The census also reported that the black population grew by 12 percent. African Americans now make up almost 13 percent of the population, a small increase over the decade. More than half, 57 percent, live in the South, up from 55 percent a decade ago. And six out of 10 blacks live in 10 states, including Virginia and Maryland.
The census analysis of the nation’s white and black population underscores the transformative nature of growth in the 21st century. The number of Hispanics and Asians is soaring, the number of blacks is growing slowly and whites are almost at a standstill.
Hispanics are an ethnic group of people who can be of any race. Most Hispanics identified themselves as white. The number of whites who indicated for the census that they are Hispanic increased by 56 percent.
Whites who are not Hispanic are getting older on average, and have low birthrates that, when coupled with the high birthrates of Hispanics and Asians, make whites a smaller share of the population with every census count.
Even when Hispanics are included, the percentage of whites in the total population still declined over the past decade, from 75 percent to 72 percent.

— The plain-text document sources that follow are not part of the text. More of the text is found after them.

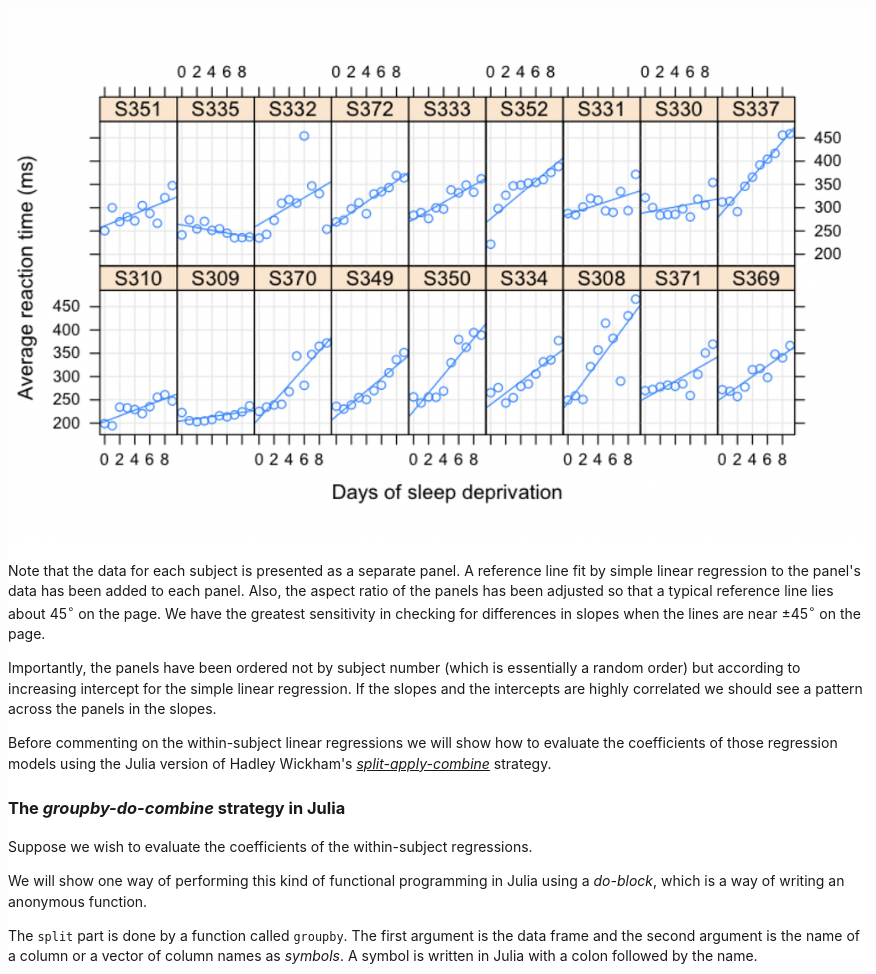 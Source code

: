 ![](../figures/xy-sleep.png)

Note that the data for each subject is presented as a separate panel. A reference line fit by simple linear regression to the panel's data has been added to each panel.  Also, the aspect ratio of the panels has been adjusted so that a typical reference line lies about $45^\circ$ on the page.
We have the greatest sensitivity in checking for differences in slopes when the lines are near $\pm 45^\circ$ on the page.

Importantly, the panels have been ordered not by subject number (which is essentially a random order) but according to increasing intercept for the simple linear regression.
If the slopes and the intercepts are highly correlated we should see a pattern across the panels in the slopes.

Before commenting on the within-subject linear regressions we will show how to evaluate the coefficients of those regression models using the Julia version of Hadley Wickham's [_split-apply-combine_](https://vita.had.co.nz/papers/plyr.pdf) strategy.

### The _groupby-do-combine_ strategy in Julia

Suppose we wish to evaluate the coefficients of the within-subject regressions.

We will show one way of performing this kind of functional programming in Julia using a _do-block_, which is a way of writing an anonymous function.

The `split` part is done by a function called `groupby`.
The first argument is the data frame and the second argument is the name of a column or a vector of column names as _symbols_.
A symbol is written in Julia with a colon followed by the name.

Whites increasingly are gravitating to the South and the West. The white population grew by 4 percent in the South and 3 percent in the West over the decade. But it dropped by more than 1 million people, or 3 percent, in the Northeast and by 300,000 people in the Midwest, less than 1 percent.

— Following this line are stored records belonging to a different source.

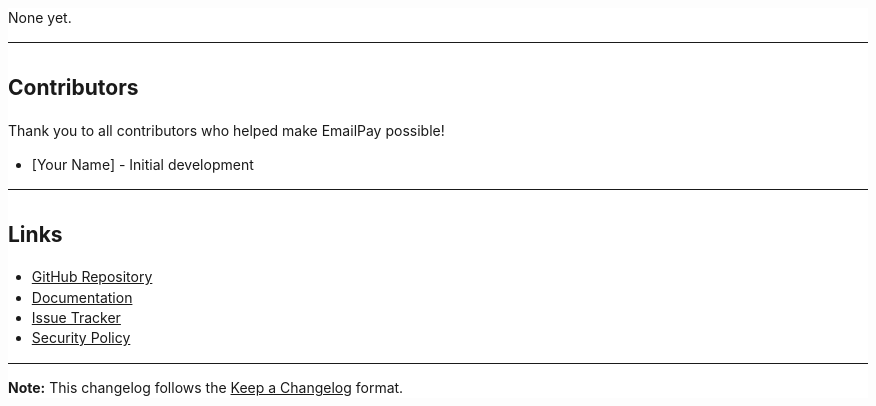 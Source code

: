 None yet.

---

## Contributors

Thank you to all contributors who helped make EmailPay possible!

- [Your Name] - Initial development

---

## Links

- [GitHub Repository](https://github.com/yourusername/emailpay)
- [Documentation](https://github.com/yourusername/emailpay/blob/main/README.md)
- [Issue Tracker](https://github.com/yourusername/emailpay/issues)
- [Security Policy](https://github.com/yourusername/emailpay/blob/main/SECURITY.md)

---

**Note:** This changelog follows the [Keep a Changelog](https://keepachangelog.com/) format.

Some states experienced outsize growth in the white population. The number rose by 10 percent or more in Arizona, Hawaii, Idaho, Nevada, North Carolina, South Carolina, Utah and Wyoming. The District, which the census treats as a state for statistical purposes, had a 32 percent leap in whites.
The decade also witnessed a large increase in the number of people who identified themselves as multiracial.
Every state saw its multiple-race population jump by at least 8 percent, and some of the largest increases were in the South. The number of multiracial people more than doubled in the Carolinas and came close to doubling in Georgia and Delaware. Nine of the 10 states with the biggest increases were Southern states.
The number of people who said they were white and black more than doubled and was the most common combination.